First of these is the one quality of Republicbullies that always shines through everything else:  their rank and unapologetic hypocrisy.  They have no business complaining about politically-motivated conduct, especially the investigative kind:  they invented the art form, in the name of protecting the Republic.  History is filled with examples going back to Nixon and earlier, but be assured:  it didn't stop with Watergate.  There are examples here, here and here.  The latter is especially instructive: it shows that this trend went right through the Bush Administration, and that, to the extent that it existed in the Obama Administration at all, it involved liberal and conservative groups. 

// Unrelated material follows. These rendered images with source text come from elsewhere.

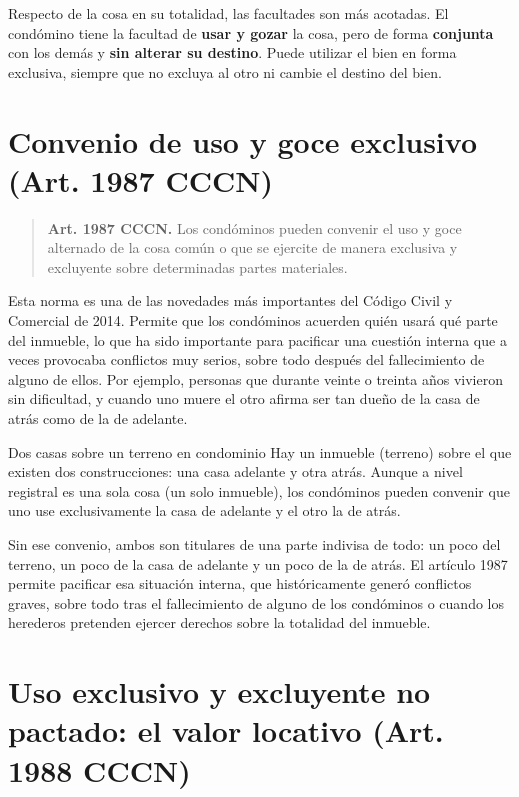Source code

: \documentclass[12pt,oneside]{book}
\begin{document}
Respecto de la cosa en su totalidad, las facultades son más acotadas. El condómino tiene la facultad de \textbf{usar y gozar} la cosa, pero de forma \textbf{conjunta} con los demás y \textbf{sin alterar su destino}. Puede utilizar el bien en forma exclusiva, siempre que no excluya al otro ni cambie el destino del bien.

\section{Convenio de uso y goce exclusivo (Art. 1987 CCCN)}

\begin{quote}
\textbf{Art. 1987 CCCN.} Los condóminos pueden convenir el uso y goce alternado de la cosa común o que se ejercite de manera exclusiva y excluyente sobre determinadas partes materiales.
\end{quote}

Esta norma es una de las novedades más importantes del Código Civil y Comercial de 2014. Permite que los condóminos acuerden quién usará qué parte del inmueble, lo que ha sido importante para pacificar una cuestión interna que a veces provocaba conflictos muy serios, sobre todo después del fallecimiento de alguno de ellos. Por ejemplo, personas que durante veinte o treinta años vivieron sin dificultad, y cuando uno muere el otro afirma ser tan dueño de la casa de atrás como de la de adelante.

\begin{example}{Dos casas sobre un terreno en condominio}
Hay un inmueble (terreno) sobre el que existen dos construcciones: una casa adelante y otra atrás. Aunque a nivel registral es una sola cosa (un solo inmueble), los condóminos pueden convenir que uno use exclusivamente la casa de adelante y el otro la de atrás.

Sin ese convenio, ambos son titulares de una parte indivisa de todo: un poco del terreno, un poco de la casa de adelante y un poco de la de atrás. El artículo 1987 permite pacificar esa situación interna, que históricamente generó conflictos graves, sobre todo tras el fallecimiento de alguno de los condóminos o cuando los herederos pretenden ejercer derechos sobre la totalidad del inmueble.
\end{example}

\section{Uso exclusivo y excluyente no pactado: el valor locativo (Art. 1988 CCCN)}
\end{document}
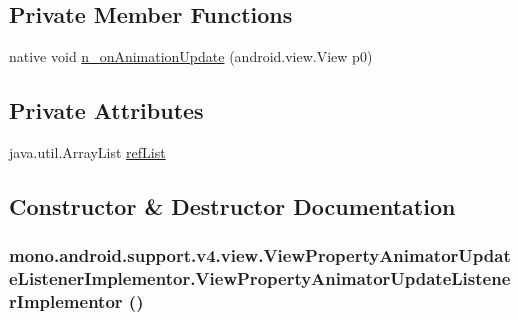 \subsection*{Private Member Functions}
\begin{CompactItemize}
\item 
native void \hyperlink{classmono_1_1android_1_1support_1_1v4_1_1view_1_1_view_property_animator_update_listener_implementor_54e0a1facc16d57398f85954783edd86}{n\_\-onAnimationUpdate} (android.view.View p0)
\end{CompactItemize}
\subsection*{Private Attributes}
\begin{CompactItemize}
\item 
java.util.ArrayList \hyperlink{classmono_1_1android_1_1support_1_1v4_1_1view_1_1_view_property_animator_update_listener_implementor_e0c31acb2dbcdd25358b4a588fbb3995}{refList}
\end{CompactItemize}


\subsection{Constructor \& Destructor Documentation}
\hypertarget{classmono_1_1android_1_1support_1_1v4_1_1view_1_1_view_property_animator_update_listener_implementor_39756d2d42f6d0bf89e519f0be482240}{
\subsubsection[{ViewPropertyAnimatorUpdateListenerImplementor}]{\setlength{\rightskip}{0pt plus 5cm}mono.android.support.v4.view.ViewPropertyAnimatorUpdateListenerImplementor.ViewPropertyAnimatorUpdateListenerImplementor ()}}
\label{classmono_1_1android_1_1support_1_1v4_1_1view_1_1_view_property_animator_update_listener_implementor_39756d2d42f6d0bf89e519f0be482240}




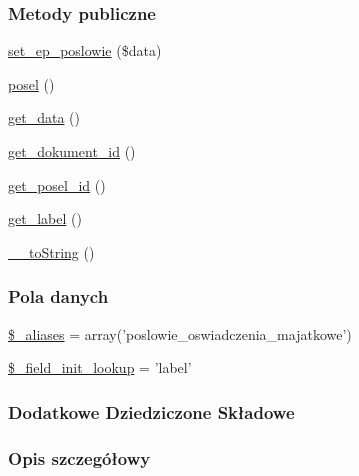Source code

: \subsubsection*{Metody publiczne}
\begin{DoxyCompactItemize}
\item 
\hyperlink{classep___posel___oswiadczenie___majatkowe_a6a354494d54778bcc9254b5826b5f28c}{set\-\_\-ep\-\_\-poslowie} (\$data)
\item 
\hyperlink{classep___posel___oswiadczenie___majatkowe_ad3b9fc55831f7bcabb4870306bc08f4b}{posel} ()
\item 
\hyperlink{classep___posel___oswiadczenie___majatkowe_ab5976d1ba325a739761c2eb6662f58a9}{get\-\_\-data} ()
\item 
\hyperlink{classep___posel___oswiadczenie___majatkowe_adc3366b534d8e1e2570fd6a80624d7ed}{get\-\_\-dokument\-\_\-id} ()
\item 
\hyperlink{classep___posel___oswiadczenie___majatkowe_ae47740401fd789790ece81a1b64abfb2}{get\-\_\-posel\-\_\-id} ()
\item 
\hyperlink{classep___posel___oswiadczenie___majatkowe_abdc537eb3d5a2920cd5d5ea317750660}{get\-\_\-label} ()
\item 
\hyperlink{classep___posel___oswiadczenie___majatkowe_a7516ca30af0db3cdbf9a7739b48ce91d}{\-\_\-\-\_\-to\-String} ()
\end{DoxyCompactItemize}
\subsubsection*{Pola danych}
\begin{DoxyCompactItemize}
\item 
\hyperlink{classep___posel___oswiadczenie___majatkowe_ab4e31d75f0bc5d512456911e5d01366b}{\$\-\_\-aliases} = array('poslowie\-\_\-oswiadczenia\-\_\-majatkowe')
\item 
\hyperlink{classep___posel___oswiadczenie___majatkowe_a4a4d54ae35428077a7c61ec8a5139af3}{\$\-\_\-field\-\_\-init\-\_\-lookup} = 'label'
\end{DoxyCompactItemize}
\subsubsection*{Dodatkowe Dziedziczone Składowe}


\subsubsection{Opis szczegółowy}


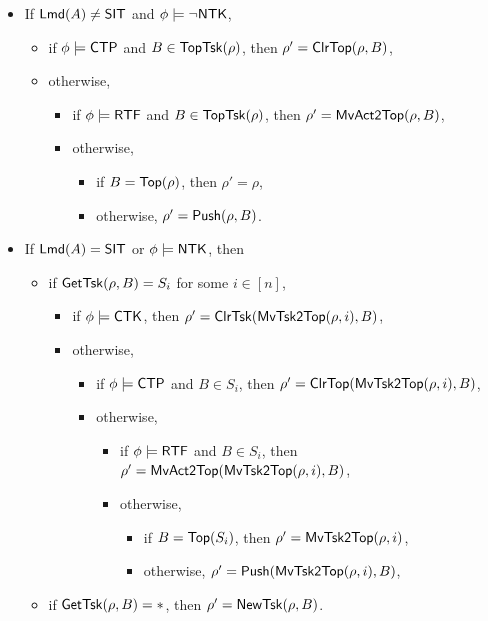 \noindent {}
\begin{itemize}
	\item If ${\sf Lmd}(A) \neq {\sf SIT}$ and $\phi \models \neg {\sf NTK}$, 
	\begin{itemize}
        \item if $\phi \models{\sf CTP}$ and $B \in \mathsf{TopTsk}(\rho)$, then $\rho' =\mathsf{ClrTop}(\rho, B)$,
		\item otherwise,
		\begin{itemize}
			\item if $\phi \models {\sf RTF}$ and $B \in \mathsf{TopTsk}(\rho)$, then $\rho'=\mathsf{MvAct2Top}(\rho, B)$,
			\item otherwise,
			\begin{itemize}
				\item if $B = \mathsf{Top}(\rho)$, then $\rho' = \rho$,
				\item otherwise, $\rho' = \mathsf{Push}(\rho, B)$.
			\end{itemize}
		\end{itemize}
	\end{itemize}
	\item If ${\sf Lmd}(A) = {\sf SIT}$ or $\phi \models {\sf NTK}$, then
	\begin{itemize}
		\item if $\mathsf{GetTsk}(\rho, B) = S_i$ for some $i\in[n]$,
		\begin{itemize}
            \item if $\phi \models{\sf CTK}$, then $\rho' = \mathsf{ClrTsk}(\mathsf{MvTsk2Top}(\rho, i), B)$,
			\item otherwise, 
			\begin{itemize}
				\item if $\phi \models{\sf CTP}$ and $B \in S_i$, then $\rho' =\mathsf{ClrTop}(\mathsf{MvTsk2Top}(\rho, i), B)$,
				\item otherwise,
				\begin{itemize}
					\item if $\phi \models {\sf RTF}$ and $B \in S_i$, then $\rho'=\mathsf{MvAct2Top}(\mathsf{MvTsk2Top}(\rho, i), B)$,
					\item otherwise,
					\begin{itemize}
						\item if $B = \mathsf{Top}(S_i)$, then $\rho' = \mathsf{MvTsk2Top}(\rho, i)$,
						\item otherwise, $\rho'=\mathsf{Push}(\mathsf{MvTsk2Top}(\rho, i), B)$,
					\end{itemize}
				\end{itemize}
			\end{itemize}
		\end{itemize}
		\item if $\mathsf{GetTsk}(\rho, B) = *$, then $\rho' = \mathsf{NewTsk}(\rho, B)$.
	\end{itemize}
\end{itemize}

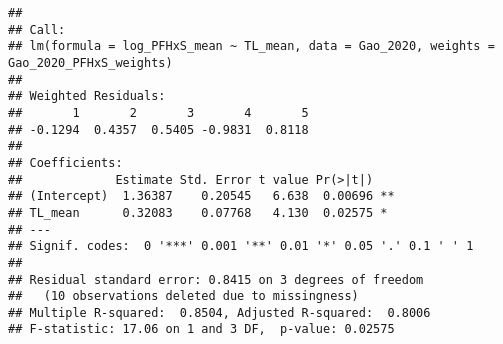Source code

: \documentclass[
]{article}
\newenvironment{Shaded}{\begin{snugshade}}{\end{snugshade}}
\newcommand{\AttributeTok}[1]{\textcolor[rgb]{0.13,0.29,0.53}{#1}}
\newcommand{\CommentTok}[1]{\textcolor[rgb]{0.56,0.35,0.01}{\textit{#1}}}
\newcommand{\DecValTok}[1]{\textcolor[rgb]{0.00,0.00,0.81}{#1}}
\newcommand{\FunctionTok}[1]{\textcolor[rgb]{0.13,0.29,0.53}{\textbf{#1}}}
\newcommand{\NormalTok}[1]{#1}
\newcommand{\OtherTok}[1]{\textcolor[rgb]{0.56,0.35,0.01}{#1}}
\newcommand{\SpecialCharTok}[1]{\textcolor[rgb]{0.81,0.36,0.00}{\textbf{#1}}}
\newcommand{\StringTok}[1]{\textcolor[rgb]{0.31,0.60,0.02}{#1}}
\begin{document}
\begin{Shaded}
\end{Shaded}

\begin{verbatim}
## 
## Call:
## lm(formula = log_PFHxS_mean ~ TL_mean, data = Gao_2020, weights = Gao_2020_PFHxS_weights)
## 
## Weighted Residuals:
##       1       2       3       4       5 
## -0.1294  0.4357  0.5405 -0.9831  0.8118 
## 
## Coefficients:
##             Estimate Std. Error t value Pr(>|t|)   
## (Intercept)  1.36387    0.20545   6.638  0.00696 **
## TL_mean      0.32083    0.07768   4.130  0.02575 * 
## ---
## Signif. codes:  0 '***' 0.001 '**' 0.01 '*' 0.05 '.' 0.1 ' ' 1
## 
## Residual standard error: 0.8415 on 3 degrees of freedom
##   (10 observations deleted due to missingness)
## Multiple R-squared:  0.8504, Adjusted R-squared:  0.8006 
## F-statistic: 17.06 on 1 and 3 DF,  p-value: 0.02575
\end{verbatim}
\end{document}

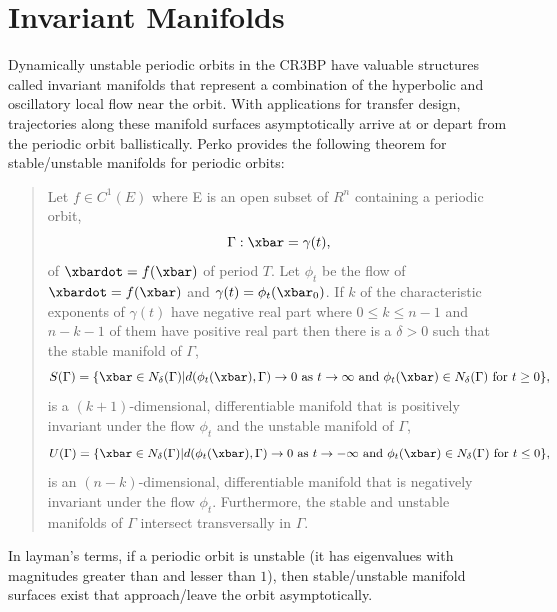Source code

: \section{Invariant Manifolds}\label{sec:InvariantManifolds}
Dynamically unstable periodic orbits in the CR3BP have valuable structures called invariant
manifolds that represent a combination of the hyperbolic and oscillatory local flow near the orbit.
With applications for transfer design, trajectories along these manifold surfaces asymptotically
arrive at or depart from the periodic orbit ballistically. Perko provides the following theorem for
stable/unstable manifolds for periodic orbits\cite{Perko:1991}:
\begin{quote}
    Let $f\in C^{1}(E)$ where E is an open subset of $R^{n}$ containing a periodic orbit,
    \begin{equation}
        \Gamma:\xbar=\gamma(t),
    \end{equation}
    of $\xbardot=f(\xbar)$ of period $T$. Let $\phi_{t}$ be the flow of $\xbardot=f(\xbar)$ and
    $\gamma(t)=\phi_{t}(\xbar_{0})$. If $k$ of the characteristic exponents of $\gamma(t)$ have
    negative real part where $0\leq k\leq n-1$ and $n-k-1$ of them have positive real part then
    there is a $\delta>0$ such that the stable manifold of $\Gamma$,
    \begin{equation}
        S(\Gamma)=\{\xbar\in N_{\delta}(\Gamma)|d(\phi_{t}(\xbar),\Gamma)\rightarrow0\text{ as }t\rightarrow\infty\text{ and }\phi_{t}(\xbar)\in N_{\delta}(\Gamma)\text{ for }t\geq0\},
    \end{equation}
    is a $(k+1)$-dimensional, differentiable manifold that is positively invariant under the flow
    $\phi_{t}$ and the unstable manifold of $\Gamma$,
    \begin{equation}
        U(\Gamma)=\{\xbar\in N_{\delta}(\Gamma)|d(\phi_{t}(\xbar),\Gamma)\rightarrow0\text{ as }t\rightarrow-\infty\text{ and }\phi_{t}(\xbar)\in N_{\delta}(\Gamma)\text{ for }t\leq0\},
    \end{equation}
    is an $(n-k)$-dimensional, differentiable manifold that is negatively invariant under the flow
    $\phi_{t}$. Furthermore, the stable and unstable manifolds of $\Gamma$ intersect transversally
    in $\Gamma$.
\end{quote}
In layman's terms, if a periodic orbit is unstable (it has eigenvalues with magnitudes greater than
and lesser than $1$), then stable/unstable manifold surfaces exist that approach/leave the orbit
asymptotically.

Of course, the GOP never objects to liberal groups being targeted because, to them, freedom is the "freedom" to be a conservative, and nothing else.  But that doesn't even stopping them from calling out Eric Holder for conducting an investigation they authorized him to conduct!  And, in the process, they may have set back their own war on terror.

Second, to the extent that any of this is truly a scandal, the scandal is fully on them, for going beyond the manipulation of evidence to the manufacturing of it.  Want evidence of that?  Take a look.  For that matter, take another one.  As Rachel Maddow has pointed out, this is as much a press scandal as anything else, and the press should treat it that way.

But the real scandal?  Oh, you'll never here about that one from the Republicbullies.  It's the Supreme Court's Citizens United decision that generated the explosion in so-called "social welfare" tax-exempt entities that are the worst kind of political fronts.  It's bad enough that some mainstream media criticism of it is starting to emerge.  Here are some examples from U.S. News & World Report and the Los Angeles Times, making the same case that liberal blogs are making.  This sort of criticism from their corporate flacks has already gotten the Republicbullies worried; they're speaking out in favor of their political tax shelters.  This is reason enough to worry that bullying might work once again, and intimidate the IRS from doing its job.

And that's precisely what will happen, as long as everyone follows the corporate media sideshow and fails to get involved, learn the facts, and fight like hell not just for truth, but for freedom itself.